Ihre Mutter, ebenfalls in der Caritas engagiert, hatte einen großen
Bezirk. Da sprang Änne, geborene Joosten, mit ein, machte Besuche,
lernte das Innere von Familien kennen und erhob sich nie darüber. Die
Bescheidenheit blieb ihr Wesenszug. Das hinderte sie nie daran, für
andere den Mund aufzumachen – und das mitunter ziemlich weit.
Als 1956 eine Vorsitzende für die Caritas-Konferenz St. Antonius gesucht
wurde, war sie bereit: „Wenn einem etwas gegeben ist, muss man danach
handeln.“
Änne Kasper hat viel Liebes in ihrem Leben verloren, hat viel besessen.
„Wer sich für andere einsetzt, bekommt was zurück.“
In einem Punkt kannte ihre Bescheidenheit Grenzen: Sie gab sich nicht
damit zufrieden, immer wieder bei denselben Problemen anzupacken; sie
wollte etwas bewegen, war 1964 Mitinitiatorin der Altentagesstätte (die
zweite am Niederrhein) und richtete 1969 den Mahlzeitendienst ein, um
Menschen ein selbstständiges Leben zu erhalten.
Änne Kasper bei der Ordensverleihung 1989.
Wie zielstrebig Änne Kasper ein gutes Ziel verfolgte, zeigt die
Vorgeschichte zur Altentagesstätte: Die Gaststätte „Stadt Rees“ an der
Basilikastraße 27, die ihre Pforten schloss, wurde von Änne Kasper
besichtigt und für gut befunden.
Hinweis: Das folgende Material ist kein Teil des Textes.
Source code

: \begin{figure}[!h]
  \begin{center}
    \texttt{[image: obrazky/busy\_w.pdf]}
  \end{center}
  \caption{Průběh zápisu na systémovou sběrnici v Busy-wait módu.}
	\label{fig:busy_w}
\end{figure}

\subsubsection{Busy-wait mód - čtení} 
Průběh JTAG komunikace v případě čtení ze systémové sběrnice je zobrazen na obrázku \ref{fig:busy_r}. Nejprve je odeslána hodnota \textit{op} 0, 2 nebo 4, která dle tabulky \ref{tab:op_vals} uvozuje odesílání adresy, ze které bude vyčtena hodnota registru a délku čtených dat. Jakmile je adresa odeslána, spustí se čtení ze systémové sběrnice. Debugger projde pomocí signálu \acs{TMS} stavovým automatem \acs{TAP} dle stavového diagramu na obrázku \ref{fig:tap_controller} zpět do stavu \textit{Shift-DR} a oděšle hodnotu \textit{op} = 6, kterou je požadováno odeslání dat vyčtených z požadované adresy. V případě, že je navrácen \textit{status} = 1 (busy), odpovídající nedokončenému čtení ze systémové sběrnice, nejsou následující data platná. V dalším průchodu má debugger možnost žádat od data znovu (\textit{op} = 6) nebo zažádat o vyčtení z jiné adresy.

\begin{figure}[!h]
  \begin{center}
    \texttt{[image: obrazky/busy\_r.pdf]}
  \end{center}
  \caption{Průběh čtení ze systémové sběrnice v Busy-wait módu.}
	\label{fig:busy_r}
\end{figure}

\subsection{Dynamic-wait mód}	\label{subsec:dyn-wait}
Der Eigentümer erklärte sich bereit,
das Lokal für eine Altentagesstätte zu verpachten. Im Sozialausschuss,
dem Änne Kasper als Sachkundige Bürgerin angehörte, trug sie die Idee
einer Altentagesstätte vor. Bürgermeister
Peter Plümpe empfahl ihr, sie
solle sich erst um Räume kümmern, dann werde man weitersehen - nicht
ahnend, dass das längst erledigt war.
Im Oktober 1964 stellte die Caritas erste Anträge auf Zuschüsse für ihre
Altentagesstätte. Stadt und Kreis sollten die laufenden Betriebskosten
tragen, der Landschaftsverband die Einrichtung. Drei Tage später reiste
der Leiter des Kreissozialamtes an und besichtigte das Haus an der
Basilikastraße.
Änne Kasper erinnerte sich in einem KB-Gespräch: „Ruth Knaust und ich
haben ihm die Räume so gezeigt, dass er sie für gut befinden musste.“
Fünf Tage später erhielten die beiden die Zusage von Stadt und Kreis.
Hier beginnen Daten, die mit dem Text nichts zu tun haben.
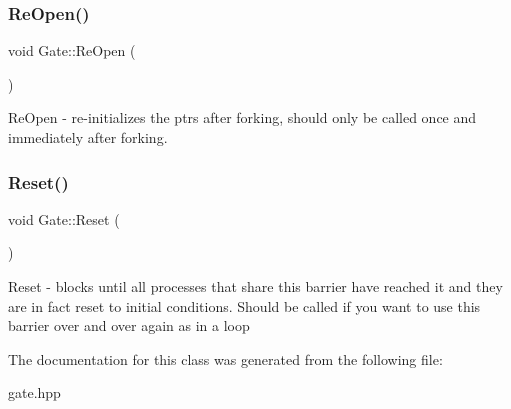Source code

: \subsubsection{\texorpdfstring{Re\+Open()}{ReOpen()}}
{\footnotesize\ttfamily void Gate\+::\+Re\+Open (\begin{DoxyParamCaption}{ }\end{DoxyParamCaption})}

Re\+Open -\/ re-\/initializes the ptrs after forking, should only be called once and immediately after forking. \hypertarget{class_gate_ad1735aaacf5032b1cc89bf42f7aea9f5}{}\label{class_gate_ad1735aaacf5032b1cc89bf42f7aea9f5} 
\subsubsection{\texorpdfstring{Reset()}{Reset()}}
{\footnotesize\ttfamily void Gate\+::\+Reset (\begin{DoxyParamCaption}{ }\end{DoxyParamCaption})}

Reset -\/ blocks until all processes that share this barrier have reached it and they are in fact reset to initial conditions. Should be called if you want to use this barrier over and over again as in a loop 

The documentation for this class was generated from the following file\+:\begin{DoxyCompactItemize}
\item 
gate.\+hpp\end{DoxyCompactItemize}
Und obwohl der Landschaftsverband noch kein grünes Licht gegeben hatte,
bestellte Änne Kasper die Möbel. „Die Kevelaerer Geschäftsleute hatten
volles Vertrauen. Es ging ja auch alles gut.“ Im ersten Jahr des
Bestehens der Altentagesstätte besuchten bereits 3.900 ältere Menschen
die Räumlichkeiten an der Basilikastraße.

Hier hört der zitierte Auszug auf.